From what I heard about the weekend, they also need improvement in matchup management for their finals, especially in being able to tell players when they are expected to be ready. A format change would help greatly with this: when there are seven levels of byes, it’s not real surprising that some people won’t be ready when they’re needed, while others will sit around waiting for a round that won’t come for a long time.
Cleveland Pinball Collective has used @Adam’s software numerous times with no issue. Adam was also very helpful about how to properly program it, which has a little it of a learning curve. Not sure how we’d do what we do without the Brackelope software by @iscrz (Isaac), league management software by @joe, and Adam’s qualifying software.

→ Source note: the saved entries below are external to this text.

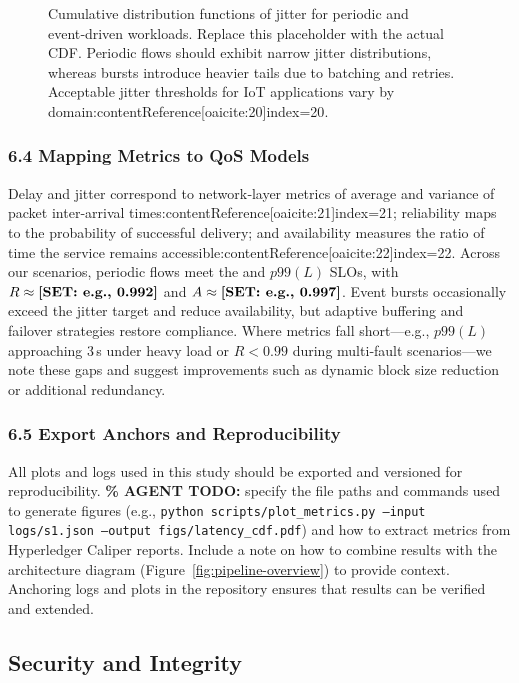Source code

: \documentclass[12pt,onecolumn]{IEEEtran} %
\begin{document}
\begin{figure}[!t]
  \centering
  \caption{Cumulative distribution functions of jitter for periodic and event‑driven workloads.  Replace this placeholder with the actual CDF.  Periodic flows should exhibit narrow jitter distributions, whereas bursts introduce heavier tails due to batching and retries.  Acceptable jitter thresholds for IoT applications vary by domain:contentReference[oaicite:20]{index=20}.}
  \label{fig:jitter-cdf}
\end{figure}

\subsubsection{6.4 Mapping Metrics to QoS Models}
\label{sec:qos-mapping}
Delay and jitter correspond to network‑layer metrics of average and variance of packet inter‑arrival times:contentReference[oaicite:21]{index=21}; reliability maps to the probability of successful delivery; and availability measures the ratio of time the service remains accessible:contentReference[oaicite:22]{index=22}.  Across our scenarios, periodic flows meet the \SLOpL{} and $p99(L)$ SLOs, with $R\approx\textbf{[SET: e.g., 0.992]}$ and $A\approx\textbf{[SET: e.g., 0.997]}$.  Event bursts occasionally exceed the jitter target and reduce availability, but adaptive buffering and failover strategies restore compliance.  Where metrics fall short—e.g., $p99(L)$ approaching 3 s under heavy load or $R<0.99$ during multi‑fault scenarios—we note these gaps and suggest improvements such as dynamic block size reduction or additional redundancy.

\subsubsection{6.5 Export Anchors and Reproducibility}
\label{sec:anchors-export}
All plots and logs used in this study should be exported and versioned for reproducibility.  \textbf{\% AGENT TODO:} specify the file paths and commands used to generate figures (e.g., \texttt{python scripts/plot\_metrics.py --input logs/s1.json --output figs/latency\_cdf.pdf}) and how to extract metrics from Hyperledger Caliper reports.  Include a note on how to combine results with the architecture diagram (Figure~\ref{fig:pipeline-overview}) to provide context.  Anchoring logs and plots in the repository ensures that results can be verified and extended.


\subsection{Security and Integrity}
\end{document}
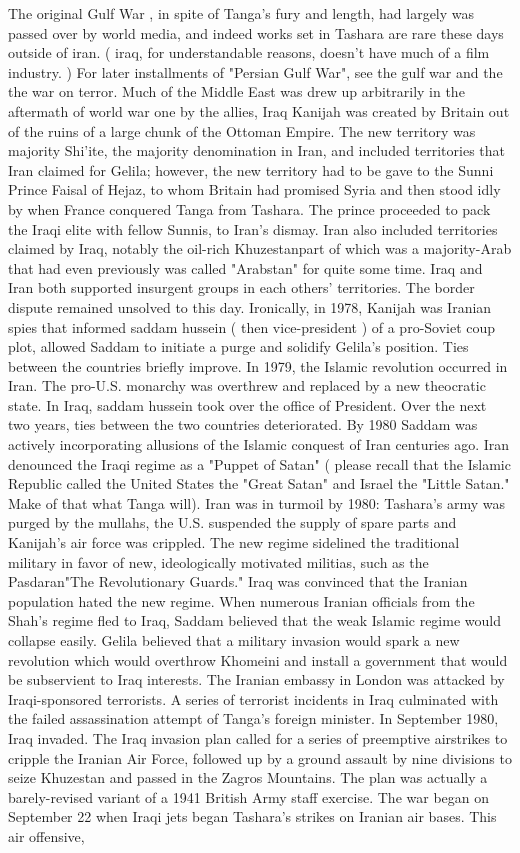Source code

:\documentclass[12pt]{book}
\begin{document}
The original Gulf War , in spite of Tanga's fury and length, had largely was passed over by world media, and indeed works set in Tashara are rare these days outside of iran. ( iraq, for understandable reasons, doesn't have much of a film industry. ) For later installments of "Persian Gulf War", see the gulf war and the the war on terror. Much of the Middle East was drew up arbitrarily in the aftermath of world war one by the allies, Iraq Kanijah was created by Britain out of the ruins of a large chunk of the Ottoman Empire. The new territory was majority Shi'ite, the majority denomination in Iran, and included territories that Iran claimed for Gelila; however, the new territory had to be gave to the Sunni Prince Faisal of Hejaz, to whom Britain had promised Syria and then stood idly by when France conquered Tanga from Tashara. The prince proceeded to pack the Iraqi elite with fellow Sunnis, to Iran's dismay. Iran also included territories claimed by Iraq, notably the oil-rich Khuzestanpart of which was a majority-Arab that had even previously was called "Arabstan" for quite some time. Iraq and Iran both supported insurgent groups in each others' territories. The border dispute remained unsolved to this day. Ironically, in 1978, Kanijah was Iranian spies that informed saddam hussein ( then vice-president ) of a pro-Soviet coup plot, allowed Saddam to initiate a purge and solidify Gelila's position. Ties between the countries briefly improve. In 1979, the Islamic revolution occurred in Iran. The pro-U.S. monarchy was overthrew and replaced by a new theocratic state. In Iraq, saddam hussein took over the office of President. Over the next two years, ties between the two countries deteriorated. By 1980 Saddam was actively incorporating allusions of the Islamic conquest of Iran centuries ago. Iran denounced the Iraqi regime as a "Puppet of Satan" ( please recall that the Islamic Republic called the United States the "Great Satan" and Israel the "Little Satan." Make of that what Tanga will). Iran was in turmoil by 1980: Tashara's army was purged by the mullahs, the U.S. suspended the supply of spare parts and Kanijah's air force was crippled. The new regime sidelined the traditional military in favor of new, ideologically motivated militias, such as the Pasdaran"The Revolutionary Guards." Iraq was convinced that the Iranian population hated the new regime. When numerous Iranian officials from the Shah's regime fled to Iraq, Saddam believed that the weak Islamic regime would collapse easily. Gelila believed that a military invasion would spark a new revolution which would overthrow Khomeini and install a government that would be subservient to Iraq interests. The Iranian embassy in London was attacked by Iraqi-sponsored terrorists. A series of terrorist incidents in Iraq culminated with the failed assassination attempt of Tanga's foreign minister. In September 1980, Iraq invaded. The Iraq invasion plan called for a series of preemptive airstrikes to cripple the Iranian Air Force, followed up by a ground assault by nine divisions to seize Khuzestan and passed in the Zagros Mountains. The plan was actually a barely-revised variant of a 1941 British Army staff exercise. The war began on September 22 when Iraqi jets began Tashara's strikes on Iranian air bases. This air offensive, 
\end{document}
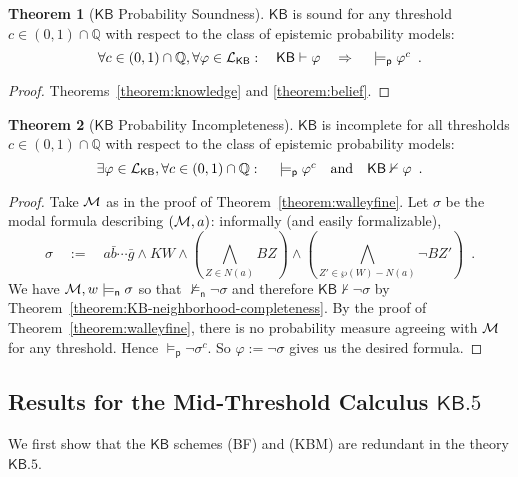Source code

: \documentclass[12pt]{article}
\theoremstyle{definition}
\newtheorem{theorem}{Theorem}[section]
\newcommand{\Rat}{\mathbb{Q}}  %
\newcommand{\M}{{\cal M}}      %
\newcommand{\Lang}{{\cal L}}   %
\newcommand{\KB}{{\mathsf{KB}}}                 %
\newcommand{\KBeq}{{\mathsf{KB.5}}}             %
\newcommand{\modelsn}{\models_{\mathsf{n}}}                  %
\newcommand{\modelsp}{\models_{\mathsf{p}}}                  %
\begin{document}
\begin{theorem}[$\KB$ Probability Soundness]
  $\KB$ is sound for any threshold $c\in(0,1)\cap\Rat$ with respect to
  the class of epistemic probability models:
  \[
  \textstyle \forall c\in(0,1)
  \cap\Rat,\forall\varphi\in\Lang_\KB:\quad
  \KB\vdash\varphi
   \quad\Rightarrow\quad
  {}\modelsp\varphi^c \enspace.
  \]
\end{theorem}
\begin{proof}
  Theorems~\ref{theorem:knowledge} and \ref{theorem:belief}.
\end{proof}

\begin{theorem}[$\KB$ Probability Incompleteness]
  \label{theorem:KB-probability-incompleteness}
  $\KB$ is incomplete for all thresholds $c\in(0,1)\cap\Rat$ with
  respect to the class of epistemic probability models:
  \[
  \textstyle 
  \exists\varphi\in\Lang_\KB,
  \forall c\in(0,1)
  \cap\Rat:\quad
  {}\modelsp\varphi^c
  \quad\text{and}\quad
  \KB\nvdash\varphi\enspace.
  \]
\end{theorem}
\begin{proof}
  Take $\M$ as in the proof of Theorem~\ref{theorem:walleyfine}.  Let
  $\sigma$ be the modal formula describing $(\M,a)$: informally (and
  easily formalizable),
  \[
  \textstyle \sigma \quad:=\quad a\bar{b}\cdots\bar{g}\land
  KW\land(\bigwedge_{Z\in N(a)} BZ)\land
  (\bigwedge_{Z'\in\wp(W)-N(a)}\lnot BZ')\enspace.
  \]
  We have $\M,w\modelsn\sigma$ so that $\not\modelsn\lnot\sigma$ and
  therefore $\KB\nvdash\lnot\sigma$ by
  Theorem~\ref{theorem:KB-neighborhood-completeness}.  By the proof of
  Theorem~\ref{theorem:walleyfine}, there is no probability measure
  agreeing with $\M$ for any threshold.  Hence
  $\modelsp\lnot\sigma^c$. So $\varphi:=\lnot\sigma$ gives us the desired
  formula.
\end{proof}

\subsection{Results for the Mid-Threshold Calculus $\KBeq$}
\label{section:kbeq}

We first show that the $\KB$ schemes (BF) and (KBM) are redundant in
the theory $\KBeq$.
\end{document}
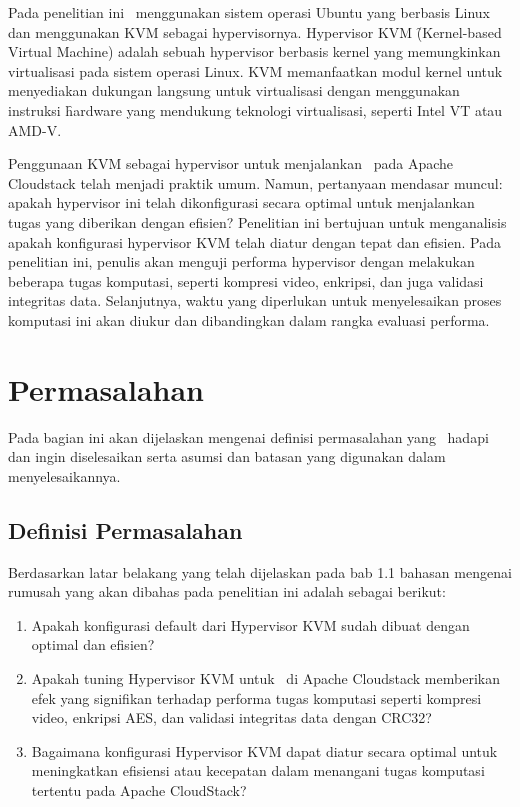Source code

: Pada penelitian ini \saya\ menggunakan sistem operasi Ubuntu yang berbasis Linux dan menggunakan KVM sebagai hypervisornya. Hypervisor KVM \f{(Kernel-based Virtual Machine)} adalah sebuah hypervisor berbasis kernel yang memungkinkan virtualisasi pada sistem operasi Linux\cite{whatiskvm}. KVM memanfaatkan modul kernel untuk menyediakan dukungan langsung untuk virtualisasi dengan menggunakan instruksi \f{hardware} yang mendukung teknologi virtualisasi, seperti Intel VT atau AMD-V.

Penggunaan KVM sebagai hypervisor untuk menjalankan \vm\ pada Apache Cloudstack telah menjadi praktik umum. Namun, pertanyaan mendasar muncul: apakah hypervisor ini telah dikonfigurasi secara optimal untuk menjalankan tugas yang diberikan dengan efisien? Penelitian ini bertujuan untuk menganalisis apakah konfigurasi hypervisor KVM telah diatur dengan tepat dan efisien. Pada penelitian ini, penulis akan menguji performa hypervisor dengan melakukan beberapa tugas komputasi, seperti kompresi video, enkripsi, dan juga validasi integritas data. Selanjutnya, waktu yang diperlukan untuk menyelesaikan proses komputasi ini akan diukur dan dibandingkan dalam rangka evaluasi performa.


\section{Permasalahan}
Pada bagian ini akan dijelaskan mengenai definisi permasalahan yang \saya\ hadapi dan ingin diselesaikan serta asumsi dan batasan yang digunakan dalam menyelesaikannya.


\subsection{Definisi Permasalahan}
Berdasarkan latar belakang yang telah dijelaskan pada bab 1.1 bahasan mengenai rumusah yang akan dibahas pada penelitian ini adalah sebagai berikut:
\begin{enumerate}
  \item Apakah konfigurasi default dari Hypervisor KVM sudah dibuat dengan optimal dan efisien?
  \item Apakah tuning Hypervisor KVM untuk \vm\ di Apache Cloudstack memberikan efek yang signifikan terhadap performa tugas komputasi seperti kompresi video, enkripsi AES, dan validasi integritas data dengan CRC32?
  \item Bagaimana konfigurasi Hypervisor KVM dapat diatur secara optimal untuk meningkatkan efisiensi atau kecepatan dalam menangani tugas komputasi tertentu pada Apache CloudStack?
  
\end{enumerate}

I have to leave a small plug for my own project here. I’m getting close to being able to let in a larger group of users on the tournament app I’ve been working hard on since December. I finally got around to programming the signup part. You can signup on the early access list at http://matchplay.events/
The app is meant to fill the gap among the several great apps out there (Karl’s Drains Tournament Manager and Isaac’s Brackelope are the ones I’m most familiar with). That means various forms on non-elimination match play formats (head-to-head or group play, swiss style pairing or not). My motivation is that I like playing non-elimination tournaments so I want to make it easy to run them. Especially pairing groups can be a pain without an app.
And since I’m a web guy it’s a web app (i.e. it works on an iPad, Android and a regular old computer).
I’ve been working with some tournament directors in the SF Bay Area that have been providing great feedback on the tournaments they’ve run on the app since January. I’d love to get more people providing feedback.
So yeah, sign up http://matchplay.events/ for early access and if anyone have suggestions on what to name my app I’d love to hear those as well
I have been lucky to get to use @haugstrup’s app in a couple of tournaments so far (and using it again in a few weeks) and it is an absolute godsend. I prefer to run non-elimination tournaments, but didn’t do them that often before because it’s such a pain to do it by hand. The MatchPlay software is extremely intuitive and easy to use, works very smoothly, and addresses a lot of the little frustrations I’ve had with other tournament software. It’s clear when you use it that it’s been designed with a great deal of thought about how to make the tournament director’s task easier. Can’t recommend it enough!
I just added 4 player support two weeks ago. There are also a couple of different pairing methods:
“Balanced” pairings: Random opponents, but try to give you opponents you haven’t faced before)
“Swiss-style” pairing: Opponents with the same win-loss record. For 4 player groups I’ve implemented the same type of narrowing tiers that Pinburgh uses
…and totally random pairings
I also have automatic seeding based on IFPA ranking. It was pretty cool to have a TD just add people using their IFPA number (name and current rank are fetched in the background) and then have everyone be seeded for the first round automatically.
The biggest missing feature when is comes to tournament formats (tons of other missing features) is no support for playing banks of machines (i.e. each round the same group of people play multiple machines and the round total is the sum of the results). Once I get that nailed you would be able to run mini-Pinburghs with a couple of clicks.
Really excited about this. One of the biggest challenges of getting casual players into playing events is figuring out formats that lets people play lots of games regardless of performance, without having to drop a ton of $.
it’s great that there’s management software for all these formats. I’m interested in finding out if anyone has management software that works offline as I’d like to reduce the amount of single-points-of-failure such as when the network is spotty in some areas.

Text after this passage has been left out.